With these abundant sources of wealth at their command, the people naturally grew luxurious and dissolute. "The daughter of the Chaldeans," says Isaiah (xlvii. 1-8), "is tender and delicate," given to pleasures, apt to live carelessly; her young men, says Ezekiel (xxiii. 15), are dandies, "exceeding in dyed attire," painting their faces, and wearing earrings. Chastity, in our modern sense of the term, was unknown.[13] The pleasures of the table and of the couch were carried to excess. Yet, like many other Eastern races, the Babylonians hid under their soft luxurious exterior a fierceness very formidable to their foes. The Hebrew Prophets (Hab. i. 6-8; Isaiah xiv. 16) describe them as "a bitter and hasty," a "terrible and dreadful" people, "fiercer than the evening wolves," a people whose tramp "made the earth tremble, and did shake kingdoms;" and all the historians of the time charge them with a thirst for blood which often took the most savage and inhuman forms.
[13] See _Herodotus_, book i., chap. 199; _Strabo_, xvi., p. 1058; and the _Book of Baruch_, vi. 43.

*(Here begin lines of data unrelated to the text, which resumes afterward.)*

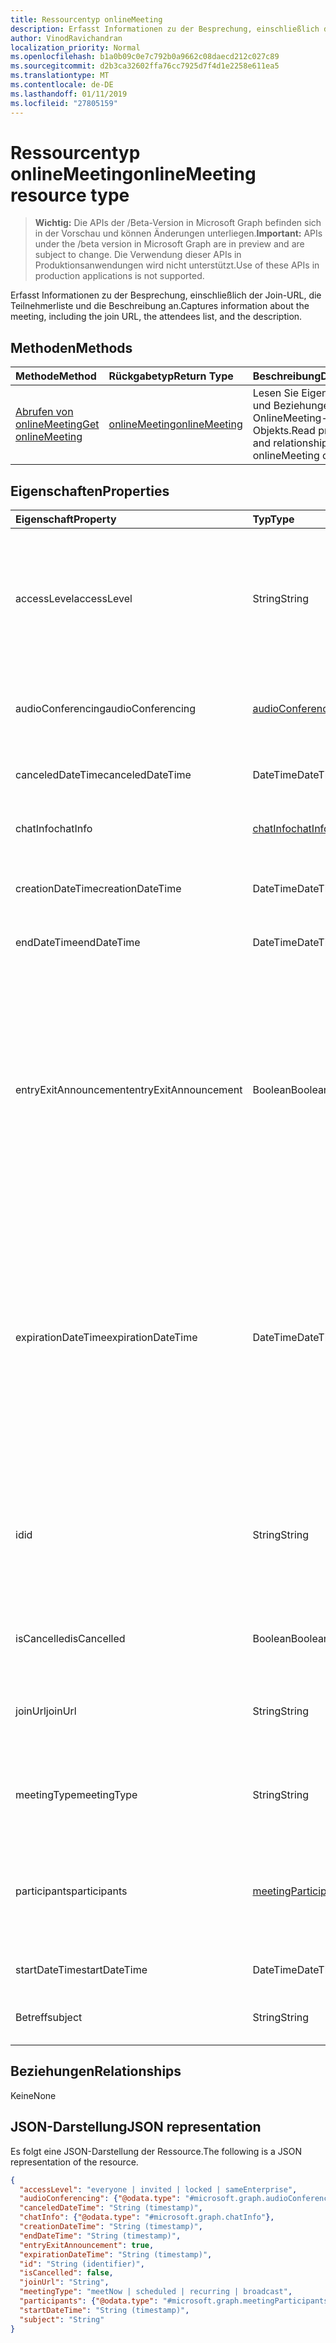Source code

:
 ```yaml
---
title: Ressourcentyp onlineMeeting
description: Erfasst Informationen zu der Besprechung, einschließlich der Join-URL, die Teilnehmerliste und die Beschreibung an.
author: VinodRavichandran
localization_priority: Normal
ms.openlocfilehash: b1a0b09c0e7c792b0a9662c08daecd212c027c89
ms.sourcegitcommit: d2b3ca32602ffa76cc7925d7f4d1e2258e611ea5
ms.translationtype: MT
ms.contentlocale: de-DE
ms.lasthandoff: 01/11/2019
ms.locfileid: "27805159"
---
```

# <a name="onlinemeeting-resource-type"></a><span data-ttu-id="8ed34-103">Ressourcentyp onlineMeeting</span><span class="sxs-lookup"><span data-stu-id="8ed34-103">onlineMeeting resource type</span></span>

> <span data-ttu-id="8ed34-104">**Wichtig:** Die APIs der /Beta-Version in Microsoft Graph befinden sich in der Vorschau und können Änderungen unterliegen.</span><span class="sxs-lookup"><span data-stu-id="8ed34-104">**Important:** APIs under the /beta version in Microsoft Graph are in preview and are subject to change.</span></span> <span data-ttu-id="8ed34-105">Die Verwendung dieser APIs in Produktionsanwendungen wird nicht unterstützt.</span><span class="sxs-lookup"><span data-stu-id="8ed34-105">Use of these APIs in production applications is not supported.</span></span>

<span data-ttu-id="8ed34-106">Erfasst Informationen zu der Besprechung, einschließlich der Join-URL, die Teilnehmerliste und die Beschreibung an.</span><span class="sxs-lookup"><span data-stu-id="8ed34-106">Captures information about the meeting, including the join URL, the attendees list, and the description.</span></span>

## <a name="methods"></a><span data-ttu-id="8ed34-107">Methoden</span><span class="sxs-lookup"><span data-stu-id="8ed34-107">Methods</span></span>

| <span data-ttu-id="8ed34-108">Methode</span><span class="sxs-lookup"><span data-stu-id="8ed34-108">Method</span></span>         | <span data-ttu-id="8ed34-109">Rückgabetyp</span><span class="sxs-lookup"><span data-stu-id="8ed34-109">Return Type</span></span> | <span data-ttu-id="8ed34-110">Beschreibung</span><span class="sxs-lookup"><span data-stu-id="8ed34-110">Description</span></span> |
|:---------------|:--------|:----------|
| [<span data-ttu-id="8ed34-111">Abrufen von onlineMeeting</span><span class="sxs-lookup"><span data-stu-id="8ed34-111">Get onlineMeeting</span></span>](../api/onlinemeeting-get.md) | [<span data-ttu-id="8ed34-112">onlineMeeting</span><span class="sxs-lookup"><span data-stu-id="8ed34-112">onlineMeeting</span></span>](onlinemeeting.md) | <span data-ttu-id="8ed34-113">Lesen Sie Eigenschaften und Beziehungen OnlineMeeting-Objekts.</span><span class="sxs-lookup"><span data-stu-id="8ed34-113">Read properties and relationships of onlineMeeting object.</span></span> |

## <a name="properties"></a><span data-ttu-id="8ed34-114">Eigenschaften</span><span class="sxs-lookup"><span data-stu-id="8ed34-114">Properties</span></span>

| <span data-ttu-id="8ed34-115">Eigenschaft</span><span class="sxs-lookup"><span data-stu-id="8ed34-115">Property</span></span>                  | <span data-ttu-id="8ed34-116">Typ</span><span class="sxs-lookup"><span data-stu-id="8ed34-116">Type</span></span>                                                   | <span data-ttu-id="8ed34-117">Beschreibung</span><span class="sxs-lookup"><span data-stu-id="8ed34-117">Description</span></span>                                                                                                                |
| :------------------------ | :----------------------------------------------------- | :------------------------------------------------------------------------------------------------------------------------- |
| <span data-ttu-id="8ed34-118">accessLevel</span><span class="sxs-lookup"><span data-stu-id="8ed34-118">accessLevel</span></span>               | <span data-ttu-id="8ed34-119">String</span><span class="sxs-lookup"><span data-stu-id="8ed34-119">String</span></span>                                                 | <span data-ttu-id="8ed34-120">Die Zugriffsebene, die Zulassung der online-Besprechung steuert.</span><span class="sxs-lookup"><span data-stu-id="8ed34-120">The access level that controls admission to the online meeting.</span></span> <span data-ttu-id="8ed34-121">Mögliche Werte sind: `everyone`, `invited`, `locked`, `sameEnterprise` und `unknown`.</span><span class="sxs-lookup"><span data-stu-id="8ed34-121">Possible values are: `everyone`, `invited`, `locked`, `sameEnterprise`, `unknown`.</span></span> |
| <span data-ttu-id="8ed34-122">audioConferencing</span><span class="sxs-lookup"><span data-stu-id="8ed34-122">audioConferencing</span></span>         | [<span data-ttu-id="8ed34-123">audioConferencing</span><span class="sxs-lookup"><span data-stu-id="8ed34-123">audioConferencing</span></span>](audioconferencing.md)              | <span data-ttu-id="8ed34-124">Stellt Access Telefoninformationen für einen OnlineMeeting.</span><span class="sxs-lookup"><span data-stu-id="8ed34-124">Represents phone access information for an onlineMeeting.</span></span> |
| <span data-ttu-id="8ed34-125">canceledDateTime</span><span class="sxs-lookup"><span data-stu-id="8ed34-125">canceledDateTime</span></span>          | <span data-ttu-id="8ed34-126">DateTime</span><span class="sxs-lookup"><span data-stu-id="8ed34-126">DateTime</span></span>                                               | <span data-ttu-id="8ed34-127">Der Zeitpunkt, wann die Besprechung abgebrochen wurde.</span><span class="sxs-lookup"><span data-stu-id="8ed34-127">The time when the meeting was canceled.</span></span> |
| <span data-ttu-id="8ed34-128">chatInfo</span><span class="sxs-lookup"><span data-stu-id="8ed34-128">chatInfo</span></span>                  | [<span data-ttu-id="8ed34-129">chatInfo</span><span class="sxs-lookup"><span data-stu-id="8ed34-129">chatInfo</span></span>](chatinfo.md)                                | <span data-ttu-id="8ed34-130">Die Chat diese Besprechung zugeordnet.</span><span class="sxs-lookup"><span data-stu-id="8ed34-130">The chat associated with this meeting.</span></span> |
| <span data-ttu-id="8ed34-131">creationDateTime</span><span class="sxs-lookup"><span data-stu-id="8ed34-131">creationDateTime</span></span>          | <span data-ttu-id="8ed34-132">DateTime</span><span class="sxs-lookup"><span data-stu-id="8ed34-132">DateTime</span></span>                                               | <span data-ttu-id="8ed34-133">Die Uhrzeit der Erstellung die Besprechung.</span><span class="sxs-lookup"><span data-stu-id="8ed34-133">The time when the meeting was created.</span></span> <span data-ttu-id="8ed34-134">ReadOnly.</span><span class="sxs-lookup"><span data-stu-id="8ed34-134">Readonly.</span></span>
| <span data-ttu-id="8ed34-135">endDateTime</span><span class="sxs-lookup"><span data-stu-id="8ed34-135">endDateTime</span></span>               | <span data-ttu-id="8ed34-136">DateTime</span><span class="sxs-lookup"><span data-stu-id="8ed34-136">DateTime</span></span>                                               | <span data-ttu-id="8ed34-137">Die Endzeit der Besprechung.</span><span class="sxs-lookup"><span data-stu-id="8ed34-137">End time of the meeting.</span></span> |
| <span data-ttu-id="8ed34-138">entryExitAnnouncement</span><span class="sxs-lookup"><span data-stu-id="8ed34-138">entryExitAnnouncement</span></span>     | <span data-ttu-id="8ed34-139">Boolean</span><span class="sxs-lookup"><span data-stu-id="8ed34-139">Boolean</span></span>                                                | <span data-ttu-id="8ed34-140">Der Anwesenheitsstatus des Ankündigungen für die onlinebesprechung.</span><span class="sxs-lookup"><span data-stu-id="8ed34-140">The attendance announcements status for the online meeting.</span></span> <span data-ttu-id="8ed34-141">Wenn die Anwesenheit Ankündigungen aktiviert sind, wird die online-Besprechung den Namen der Verknüpfung Participantswho die Besprechung per Audio-ankündigen.</span><span class="sxs-lookup"><span data-stu-id="8ed34-141">When attendance announcements are enabled, the online meeting will announce the names of the participantswho join the meeting through audio.</span></span> |
| <span data-ttu-id="8ed34-142">expirationDateTime</span><span class="sxs-lookup"><span data-stu-id="8ed34-142">expirationDateTime</span></span>        | <span data-ttu-id="8ed34-143">DateTime</span><span class="sxs-lookup"><span data-stu-id="8ed34-143">DateTime</span></span>                                               | <span data-ttu-id="8ed34-144">Absolute (Coordinated Universal Time, UTC) Datum und Uhrzeit nach dem kann die onlinebesprechung gelöscht werden.</span><span class="sxs-lookup"><span data-stu-id="8ed34-144">The absolute Coordinated Universal Time (UTC) date and time after which the online meeting can be deleted.</span></span> <span data-ttu-id="8ed34-145">Datum und Uhrzeit müssen zwischen ein Jahr vor und zehn Jahren nach dem das aktuelle Datum und die Uhrzeit auf dem Server sein.</span><span class="sxs-lookup"><span data-stu-id="8ed34-145">The day and time must be between one year before, and ten years after, the current date and time on the server.</span></span> |
| <span data-ttu-id="8ed34-146">id</span><span class="sxs-lookup"><span data-stu-id="8ed34-146">id</span></span>                        | <span data-ttu-id="8ed34-147">String</span><span class="sxs-lookup"><span data-stu-id="8ed34-147">String</span></span>                                                 | <span data-ttu-id="8ed34-148">Die ID der online-Besprechung zugeordnet.</span><span class="sxs-lookup"><span data-stu-id="8ed34-148">The ID associated with the online meeting.</span></span> <span data-ttu-id="8ed34-149">In einer HTTP GET-Anforderung verwendet wird, als ID zu.</span><span class="sxs-lookup"><span data-stu-id="8ed34-149">Used in a GET HTTP request as the ID.</span></span> <span data-ttu-id="8ed34-150">Schreibgeschützt.</span><span class="sxs-lookup"><span data-stu-id="8ed34-150">Read-only.</span></span> <span data-ttu-id="8ed34-151">Server generiert wurde.</span><span class="sxs-lookup"><span data-stu-id="8ed34-151">Server generated.</span></span> |
| <span data-ttu-id="8ed34-152">isCancelled</span><span class="sxs-lookup"><span data-stu-id="8ed34-152">isCancelled</span></span>               | <span data-ttu-id="8ed34-153">Boolean</span><span class="sxs-lookup"><span data-stu-id="8ed34-153">Boolean</span></span>                                                | <span data-ttu-id="8ed34-154">Gibt an, ob die Besprechung abgebrochen wurde.</span><span class="sxs-lookup"><span data-stu-id="8ed34-154">Whether the meeting has been canceled.</span></span> |
| <span data-ttu-id="8ed34-155">joinUrl</span><span class="sxs-lookup"><span data-stu-id="8ed34-155">joinUrl</span></span>                   | <span data-ttu-id="8ed34-156">String</span><span class="sxs-lookup"><span data-stu-id="8ed34-156">String</span></span>                                                 | <span data-ttu-id="8ed34-157">Die URL, die verwendet wird, wenn die onlinebesprechung aus dem Internet verbunden ist.</span><span class="sxs-lookup"><span data-stu-id="8ed34-157">The URL that is used when the online meeting is joined from the web.</span></span> |
| <span data-ttu-id="8ed34-158">meetingType</span><span class="sxs-lookup"><span data-stu-id="8ed34-158">meetingType</span></span>               | <span data-ttu-id="8ed34-159">String</span><span class="sxs-lookup"><span data-stu-id="8ed34-159">String</span></span>                                                 | <span data-ttu-id="8ed34-160">Mögliche Werte sind: `meetNow`, `scheduled`, `recurring`,`broadcast`</span><span class="sxs-lookup"><span data-stu-id="8ed34-160">Possible values are: `meetNow`, `scheduled`, `recurring`, `broadcast`</span></span> |
| <span data-ttu-id="8ed34-161">participants</span><span class="sxs-lookup"><span data-stu-id="8ed34-161">participants</span></span>              | [<span data-ttu-id="8ed34-162">meetingParticipants</span><span class="sxs-lookup"><span data-stu-id="8ed34-162">meetingParticipants</span></span>](meetingparticipants.md)          | <span data-ttu-id="8ed34-163">Die Teilnehmer der Besprechung online zugeordnet.</span><span class="sxs-lookup"><span data-stu-id="8ed34-163">The participants associated with the online meeting.</span></span>  <span data-ttu-id="8ed34-164">Dazu gehören der Organisator und die Teilnehmer.</span><span class="sxs-lookup"><span data-stu-id="8ed34-164">This includes the organizer and the attendees.</span></span> |
| <span data-ttu-id="8ed34-165">startDateTime</span><span class="sxs-lookup"><span data-stu-id="8ed34-165">startDateTime</span></span>             | <span data-ttu-id="8ed34-166">DateTime</span><span class="sxs-lookup"><span data-stu-id="8ed34-166">DateTime</span></span>                                               | <span data-ttu-id="8ed34-167">Startzeit der Besprechung.</span><span class="sxs-lookup"><span data-stu-id="8ed34-167">Start time of the meeting.</span></span> |
| <span data-ttu-id="8ed34-168">Betreff</span><span class="sxs-lookup"><span data-stu-id="8ed34-168">subject</span></span>                   | <span data-ttu-id="8ed34-169">String</span><span class="sxs-lookup"><span data-stu-id="8ed34-169">String</span></span>                                                 | <span data-ttu-id="8ed34-170">Der Betreff der onlinebesprechung.</span><span class="sxs-lookup"><span data-stu-id="8ed34-170">The subject of the online meeting.</span></span> |

## <a name="relationships"></a><span data-ttu-id="8ed34-171">Beziehungen</span><span class="sxs-lookup"><span data-stu-id="8ed34-171">Relationships</span></span>
<span data-ttu-id="8ed34-172">Keine</span><span class="sxs-lookup"><span data-stu-id="8ed34-172">None</span></span>

## <a name="json-representation"></a><span data-ttu-id="8ed34-173">JSON-Darstellung</span><span class="sxs-lookup"><span data-stu-id="8ed34-173">JSON representation</span></span>

<span data-ttu-id="8ed34-174">Es folgt eine JSON-Darstellung der Ressource.</span><span class="sxs-lookup"><span data-stu-id="8ed34-174">The following is a JSON representation of the resource.</span></span>

<!-- {
  "blockType": "resource",
  "optionalProperties": [

  ],
  "@odata.type": "microsoft.graph.onlineMeeting"
}-->
```json
{
  "accessLevel": "everyone | invited | locked | sameEnterprise",
  "audioConferencing": {"@odata.type": "#microsoft.graph.audioConferencing"},
  "canceledDateTime": "String (timestamp)",
  "chatInfo": {"@odata.type": "#microsoft.graph.chatInfo"},
  "creationDateTime": "String (timestamp)",
  "endDateTime": "String (timestamp)",
  "entryExitAnnouncement": true,
  "expirationDateTime": "String (timestamp)",
  "id": "String (identifier)",
  "isCancelled": false,
  "joinUrl": "String",
  "meetingType": "meetNow | scheduled | recurring | broadcast",
  "participants": {"@odata.type": "#microsoft.graph.meetingParticipants"},
  "startDateTime": "String (timestamp)",
  "subject": "String"
}
```

<!-- uuid: 8fcb5dbc-d5aa-4681-8e31-b001d5168d79
2015-10-25 14:57:30 UTC -->
<!-- {
  "type": "#page.annotation",
  "description": "onlineMeeting resource",
  "keywords": "",
  "section": "documentation",
  "tocPath": ""
}-->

Of the horrible licence and cruelty of the worship of Bel, Merodach, and Nebo, which did much to foster the fierce and cruel temper of the people, it is not necessary, it is hardly possible, to speak. Roughly taken, it was the service of the great forces of Nature by a wanton indulgence of the worst passions of man. It is enough to know that in Babylon idolatry took forms which made all forms of idolatry henceforth intolerable to the Jews; that now, once for all, they renounced that worship of strange gods to which they and their fathers had always hitherto been prone. This of itself was an immense advance, a great gain. Nor was it their only gain; for if by contact with the idolatrous Babylonians the Jews were driven back on their own Law and Scripture, their intercourse with a people of so active an intellect and a learning so deep and wide led them to study the Word of Jehovah in a new and more intelligent spirit.
Nor is it less obvious that in the social and political conditions of the Babylonians we have a key to many of the allusions to public life contained in Ecclesiastes. The great empire, indeed, presents precisely those elements which, in degenerate times and under feebler despots, must inevitably develop into the disorder, and misery, and crime which Coheleth depicts.